Estado, governo, direito e Constituição: algumas considerações no percurso histórico até Marx

1. Introdução: antes de situar a matéria e a disciplina, importante destacar alguns pressupostos para nosso estudo, balizados num método de interpretação (leitura, cognição e compreensão) em relação a cada uma das “categorias” que serão trabalhadas. No livro Ensaios de Antropologia e de Direito, (Rio de Janeiro, Lumen Juris, 2002) Kant de Lima (advogado e antropólogo) chama a atenção para a necessidade de um olhar “crítico” em relação ao direito, a partir de alguns “olhares”:

 “arbitrariedade dos fatos culturais” e necessidade de desnaturalização do que tomado como modelo e verdade (KANT DE LIMA, p.03) – desconstrução de pré + conceitos “naturalizados”, ou seja, tidos como verdade numa “escala evolutiva”.

 cuidado com o olhar de mera transposição de espaço e modelos, que dão origem a reduções arbitrárias (espaço europeu transposto para outros ambientes + negação histórica nos espaços ocupados).

 estudo comprometido com o desvendamento de representação acrítica de realidade (fenômenos sociais), que apenas estão situados de maneira dogmática (usualmente relacionadas com campo de dever).

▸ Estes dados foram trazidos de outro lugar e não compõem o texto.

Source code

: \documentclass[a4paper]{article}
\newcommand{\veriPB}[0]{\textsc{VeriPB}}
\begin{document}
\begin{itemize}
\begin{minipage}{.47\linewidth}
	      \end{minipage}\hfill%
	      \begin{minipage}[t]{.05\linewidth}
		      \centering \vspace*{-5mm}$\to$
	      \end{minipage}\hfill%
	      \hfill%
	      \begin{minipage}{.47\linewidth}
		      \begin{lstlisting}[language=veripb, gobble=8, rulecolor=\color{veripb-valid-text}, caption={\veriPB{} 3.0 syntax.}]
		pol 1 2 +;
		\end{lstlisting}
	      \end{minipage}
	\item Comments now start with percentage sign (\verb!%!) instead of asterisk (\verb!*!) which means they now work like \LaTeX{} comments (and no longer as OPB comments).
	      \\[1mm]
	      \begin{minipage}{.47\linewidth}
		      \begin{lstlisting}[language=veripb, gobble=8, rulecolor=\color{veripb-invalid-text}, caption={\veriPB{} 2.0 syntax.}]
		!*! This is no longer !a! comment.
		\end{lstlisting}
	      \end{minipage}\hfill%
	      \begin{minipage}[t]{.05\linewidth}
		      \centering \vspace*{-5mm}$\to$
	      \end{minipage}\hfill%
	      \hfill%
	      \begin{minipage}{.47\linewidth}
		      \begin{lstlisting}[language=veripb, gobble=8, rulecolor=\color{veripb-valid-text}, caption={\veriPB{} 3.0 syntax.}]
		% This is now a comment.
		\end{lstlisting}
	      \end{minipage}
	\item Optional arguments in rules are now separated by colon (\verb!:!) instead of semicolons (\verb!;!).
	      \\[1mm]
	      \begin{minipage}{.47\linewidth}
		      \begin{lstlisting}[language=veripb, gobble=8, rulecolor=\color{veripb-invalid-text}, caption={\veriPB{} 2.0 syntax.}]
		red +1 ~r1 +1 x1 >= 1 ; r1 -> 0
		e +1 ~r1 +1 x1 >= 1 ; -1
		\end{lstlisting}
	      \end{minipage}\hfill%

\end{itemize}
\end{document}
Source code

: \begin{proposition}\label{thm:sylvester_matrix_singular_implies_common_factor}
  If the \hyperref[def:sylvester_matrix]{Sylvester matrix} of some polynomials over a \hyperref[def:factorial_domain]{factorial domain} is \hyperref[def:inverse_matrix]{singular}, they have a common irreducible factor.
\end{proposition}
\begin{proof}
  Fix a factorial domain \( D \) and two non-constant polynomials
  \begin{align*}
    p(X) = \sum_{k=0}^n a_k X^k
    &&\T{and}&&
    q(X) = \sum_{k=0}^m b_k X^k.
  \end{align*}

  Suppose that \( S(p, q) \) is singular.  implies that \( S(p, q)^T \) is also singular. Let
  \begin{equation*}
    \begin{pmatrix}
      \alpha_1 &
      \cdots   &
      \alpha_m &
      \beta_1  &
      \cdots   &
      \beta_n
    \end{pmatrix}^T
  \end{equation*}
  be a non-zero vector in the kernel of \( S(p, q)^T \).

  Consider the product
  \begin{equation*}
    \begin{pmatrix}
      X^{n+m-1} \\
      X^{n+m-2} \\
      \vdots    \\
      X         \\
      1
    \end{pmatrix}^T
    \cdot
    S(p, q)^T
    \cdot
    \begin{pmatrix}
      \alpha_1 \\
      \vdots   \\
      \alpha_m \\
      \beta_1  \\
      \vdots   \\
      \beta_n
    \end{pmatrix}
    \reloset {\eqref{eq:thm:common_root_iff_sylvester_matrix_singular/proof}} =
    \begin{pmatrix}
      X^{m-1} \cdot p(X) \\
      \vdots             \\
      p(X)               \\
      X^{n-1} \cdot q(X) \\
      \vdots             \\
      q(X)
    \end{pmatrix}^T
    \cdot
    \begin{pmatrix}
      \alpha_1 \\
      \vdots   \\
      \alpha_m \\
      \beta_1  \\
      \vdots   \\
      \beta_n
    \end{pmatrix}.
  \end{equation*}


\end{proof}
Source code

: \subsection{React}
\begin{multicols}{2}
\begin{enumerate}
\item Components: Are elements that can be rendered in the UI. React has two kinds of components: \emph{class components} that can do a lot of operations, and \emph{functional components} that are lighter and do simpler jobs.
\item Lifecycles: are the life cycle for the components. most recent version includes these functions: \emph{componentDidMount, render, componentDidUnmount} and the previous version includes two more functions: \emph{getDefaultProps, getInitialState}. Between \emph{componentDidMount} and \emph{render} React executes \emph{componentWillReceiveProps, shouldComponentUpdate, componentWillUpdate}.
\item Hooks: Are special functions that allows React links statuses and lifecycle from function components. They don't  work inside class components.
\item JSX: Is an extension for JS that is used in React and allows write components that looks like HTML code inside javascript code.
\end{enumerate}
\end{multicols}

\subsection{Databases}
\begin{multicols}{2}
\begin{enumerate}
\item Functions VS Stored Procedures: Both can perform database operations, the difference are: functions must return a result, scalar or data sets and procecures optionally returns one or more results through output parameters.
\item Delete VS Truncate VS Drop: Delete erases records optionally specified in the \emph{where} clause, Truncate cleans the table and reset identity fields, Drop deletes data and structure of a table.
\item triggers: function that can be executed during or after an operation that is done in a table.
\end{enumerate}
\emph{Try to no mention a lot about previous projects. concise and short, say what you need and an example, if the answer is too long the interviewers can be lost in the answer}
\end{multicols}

 direito ocupando a posição de mecanismo de controle social, que reprime comportamentos indesejáveis e produz e reproduz ordem social (Radcliffe-Brown).

A partir desse diálogo, o estudo do direito constitucional pode se desenvolver com a lembrança da observação da diferença, do pluralismo, da conflituosidade e da diversidade, onde, no lugar de “primitivismo”, questiona-se a “racionalização” da prática de poder, que ocultaria a diversidade, a complexidade e diferença.

No ensaio Transação penal, controle social e globalização (Porto Alegre, Fabris, p. 70), Miranda dialoga sobre Estado e direito, afirmando que Estado estaria legitimado como pólo aglutinador do monopólio da dicção jurídico-positiva, tendo sua “essência” como elemento componente de um subsistema político, na medida em que representa um salto qualitativo na consolidação sistêmica imediatamente superposta à noção de sociedade, prius em relação à organização estatal.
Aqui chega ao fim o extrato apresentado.